In addition, music education often requires a significant investment of time and effort, which can be difficult for individuals with busy schedules or limited resources. Finding qualified instructors and access to quality instruments can also be a challenge in some areas, making it difficult for students to receive a comprehensive music education.
Despite these challenges, many individuals find that the rewards of music education are worth the effort. For some, learning to play an instrument or sing can be a life-changing experience that opens up new opportunities and perspectives. With dedication and perseverance, anyone can overcome the challenges of music education and achieve their goals.
Experience in School Music Theory
Luke Combs had a difficult time with music theory in school. They struggled with reading music and had a hard time with math, which they believe may be related to a form of dyslexia. Despite their struggles, they took an advanced placement music theory class in their senior year of high school, but only managed to get a D grade. They also tried out for Allstate chorus three times but never made it because they couldn't read the music.

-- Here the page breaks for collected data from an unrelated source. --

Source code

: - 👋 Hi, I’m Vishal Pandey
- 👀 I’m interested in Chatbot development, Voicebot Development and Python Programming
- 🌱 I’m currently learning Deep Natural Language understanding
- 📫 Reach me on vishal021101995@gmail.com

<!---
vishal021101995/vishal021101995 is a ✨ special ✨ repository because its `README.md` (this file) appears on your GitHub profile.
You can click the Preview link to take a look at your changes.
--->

In college, Luke Combs joined an acapella group but eventually gave it up. He played rugby instead and he would sing at parties as a party trick. It wasn't until Combs moved back home after his junior year of college that his life changed forever. Feeling lost and alone, his mom suggested he try playing the guitar since some famous musicians didn't learn until they were 21. Luke Combs taught himself how to play that summer and became obsessed with it. By the time Luke Combs was 22, he had written his first few songs and played his first gig, which was a huge success.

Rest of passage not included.